◆ Exercise directions
Every record has to be written out exactly, with no line missing.

Dataset items:
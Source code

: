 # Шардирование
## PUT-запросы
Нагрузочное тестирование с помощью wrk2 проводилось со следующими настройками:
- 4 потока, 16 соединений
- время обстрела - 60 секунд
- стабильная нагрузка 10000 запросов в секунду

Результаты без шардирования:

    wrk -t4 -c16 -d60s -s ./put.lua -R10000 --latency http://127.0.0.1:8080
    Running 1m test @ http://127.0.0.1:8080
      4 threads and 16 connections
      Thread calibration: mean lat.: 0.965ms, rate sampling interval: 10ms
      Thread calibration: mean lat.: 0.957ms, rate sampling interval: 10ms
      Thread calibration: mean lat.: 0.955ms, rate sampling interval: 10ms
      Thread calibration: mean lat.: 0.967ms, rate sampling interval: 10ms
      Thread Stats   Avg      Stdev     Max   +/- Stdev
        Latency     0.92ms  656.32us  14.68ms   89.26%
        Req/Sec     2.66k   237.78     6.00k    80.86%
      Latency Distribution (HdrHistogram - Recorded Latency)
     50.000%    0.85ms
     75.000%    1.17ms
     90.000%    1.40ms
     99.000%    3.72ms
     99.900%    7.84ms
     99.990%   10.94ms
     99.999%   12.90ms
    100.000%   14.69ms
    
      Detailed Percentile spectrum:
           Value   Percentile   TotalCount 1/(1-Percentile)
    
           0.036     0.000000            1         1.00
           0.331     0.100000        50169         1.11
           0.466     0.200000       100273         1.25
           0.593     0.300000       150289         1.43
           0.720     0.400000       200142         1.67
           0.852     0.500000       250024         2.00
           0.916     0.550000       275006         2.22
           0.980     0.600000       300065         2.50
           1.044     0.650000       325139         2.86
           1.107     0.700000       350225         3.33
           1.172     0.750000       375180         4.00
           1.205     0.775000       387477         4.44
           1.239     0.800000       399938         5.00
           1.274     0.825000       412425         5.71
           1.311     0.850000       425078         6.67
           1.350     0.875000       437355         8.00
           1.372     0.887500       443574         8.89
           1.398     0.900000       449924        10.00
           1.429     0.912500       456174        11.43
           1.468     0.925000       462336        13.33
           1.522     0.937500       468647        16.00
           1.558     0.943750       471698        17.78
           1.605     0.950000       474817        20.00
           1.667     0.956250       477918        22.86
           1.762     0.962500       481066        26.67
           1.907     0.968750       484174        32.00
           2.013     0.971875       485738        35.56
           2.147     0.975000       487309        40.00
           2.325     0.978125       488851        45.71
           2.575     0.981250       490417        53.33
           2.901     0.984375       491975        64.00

◆ Reply to the task
Source code

: # Шардирование
## PUT-запросы
Нагрузочное тестирование с помощью wrk2 проводилось со следующими настройками:
- 4 потока, 16 соединений
- время обстрела - 60 секунд
- стабильная нагрузка 10000 запросов в секунду

Результаты без шардирования:

    wrk -t4 -c16 -d60s -s ./put.lua -R10000 --latency http://127.0.0.1:8080
    Running 1m test @ http://127.0.0.1:8080
      4 threads and 16 connections
      Thread calibration: mean lat.: 0.965ms, rate sampling interval: 10ms
      Thread calibration: mean lat.: 0.957ms, rate sampling interval: 10ms
      Thread calibration: mean lat.: 0.955ms, rate sampling interval: 10ms
      Thread calibration: mean lat.: 0.967ms, rate sampling interval: 10ms
      Thread Stats   Avg      Stdev     Max   +/- Stdev
        Latency     0.92ms  656.32us  14.68ms   89.26%
        Req/Sec     2.66k   237.78     6.00k    80.86%
      Latency Distribution (HdrHistogram - Recorded Latency)
     50.000%    0.85ms
     75.000%    1.17ms
     90.000%    1.40ms
     99.000%    3.72ms
     99.900%    7.84ms
     99.990%   10.94ms
     99.999%   12.90ms
    100.000%   14.69ms
    
      Detailed Percentile spectrum:
           Value   Percentile   TotalCount 1/(1-Percentile)
    
           0.036     0.000000            1         1.00
           0.331     0.100000        50169         1.11
           0.466     0.200000       100273         1.25
           0.593     0.300000       150289         1.43
           0.720     0.400000       200142         1.67
           0.852     0.500000       250024         2.00
           0.916     0.550000       275006         2.22
           0.980     0.600000       300065         2.50
           1.044     0.650000       325139         2.86
           1.107     0.700000       350225         3.33
           1.172     0.750000       375180         4.00
           1.205     0.775000       387477         4.44
           1.239     0.800000       399938         5.00
           1.274     0.825000       412425         5.71
           1.311     0.850000       425078         6.67
           1.350     0.875000       437355         8.00
           1.372     0.887500       443574         8.89
           1.398     0.900000       449924        10.00
           1.429     0.912500       456174        11.43
           1.468     0.925000       462336        13.33
           1.522     0.937500       468647        16.00
           1.558     0.943750       471698        17.78
           1.605     0.950000       474817        20.00
           1.667     0.956250       477918        22.86
           1.762     0.962500       481066        26.67
           1.907     0.968750       484174        32.00
           2.013     0.971875       485738        35.56
           2.147     0.975000       487309        40.00
           2.325     0.978125       488851        45.71
           2.575     0.981250       490417        53.33
           2.901     0.984375       491975        64.00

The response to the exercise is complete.